### Activity
Below is a listing. Set down exactly the lines from the one containing "version control, repositories)?" through the one containing "to a separate", both ends included, and leave out the rest.
═══ Information shown ═══
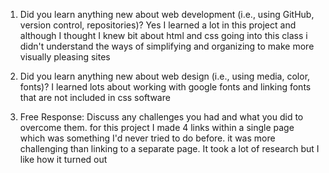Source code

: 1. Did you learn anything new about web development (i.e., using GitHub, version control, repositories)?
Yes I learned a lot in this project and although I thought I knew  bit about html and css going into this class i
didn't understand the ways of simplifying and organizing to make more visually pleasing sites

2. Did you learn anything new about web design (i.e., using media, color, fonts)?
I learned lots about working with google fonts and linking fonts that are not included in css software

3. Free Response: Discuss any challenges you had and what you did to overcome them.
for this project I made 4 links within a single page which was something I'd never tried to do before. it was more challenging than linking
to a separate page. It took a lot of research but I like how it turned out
═══
═══ Information shown ═══
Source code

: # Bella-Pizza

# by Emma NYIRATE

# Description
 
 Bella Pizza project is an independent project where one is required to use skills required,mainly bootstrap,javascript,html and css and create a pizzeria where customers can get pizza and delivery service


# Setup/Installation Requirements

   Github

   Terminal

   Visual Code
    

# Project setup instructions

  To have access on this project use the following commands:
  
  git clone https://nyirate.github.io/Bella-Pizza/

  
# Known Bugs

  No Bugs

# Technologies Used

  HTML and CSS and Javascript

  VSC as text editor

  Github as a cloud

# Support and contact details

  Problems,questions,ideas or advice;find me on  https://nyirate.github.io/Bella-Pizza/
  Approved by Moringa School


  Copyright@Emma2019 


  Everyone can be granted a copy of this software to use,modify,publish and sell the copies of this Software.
═══
═══ Information shown ═══
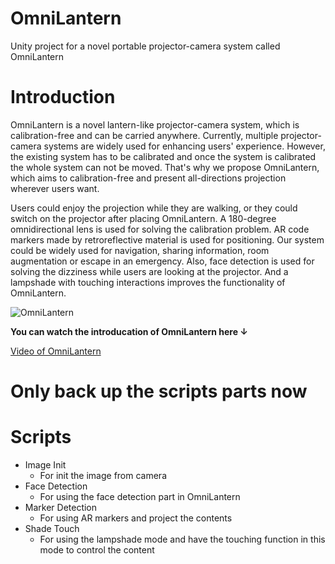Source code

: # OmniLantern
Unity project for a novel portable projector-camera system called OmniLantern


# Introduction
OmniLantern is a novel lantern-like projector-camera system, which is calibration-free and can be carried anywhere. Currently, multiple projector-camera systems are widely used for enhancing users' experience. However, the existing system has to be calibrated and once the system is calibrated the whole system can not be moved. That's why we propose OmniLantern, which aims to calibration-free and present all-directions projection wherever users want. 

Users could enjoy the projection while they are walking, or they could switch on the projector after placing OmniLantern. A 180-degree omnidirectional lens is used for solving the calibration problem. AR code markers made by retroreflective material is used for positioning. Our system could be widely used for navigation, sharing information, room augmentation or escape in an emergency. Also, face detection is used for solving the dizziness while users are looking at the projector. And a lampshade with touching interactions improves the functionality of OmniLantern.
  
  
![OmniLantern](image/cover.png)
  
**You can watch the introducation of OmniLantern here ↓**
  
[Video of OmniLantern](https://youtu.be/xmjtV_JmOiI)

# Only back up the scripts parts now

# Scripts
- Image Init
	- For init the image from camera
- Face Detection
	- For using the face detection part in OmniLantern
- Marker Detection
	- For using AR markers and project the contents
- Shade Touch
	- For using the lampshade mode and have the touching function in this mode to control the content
═══
### Task solution
: 1. Did you learn anything new about web development (i.e., using GitHub, version control, repositories)?
Yes I learned a lot in this project and although I thought I knew  bit about html and css going into this class i
didn't understand the ways of simplifying and organizing to make more visually pleasing sites

2. Did you learn anything new about web design (i.e., using media, color, fonts)?
I learned lots about working with google fonts and linking fonts that are not included in css software

3. Free Response: Discuss any challenges you had and what you did to overcome them.
for this project I made 4 links within a single page which was something I'd never tried to do before. it was more challenging than linking
to a separate page. It took a lot of research but I like how it turned out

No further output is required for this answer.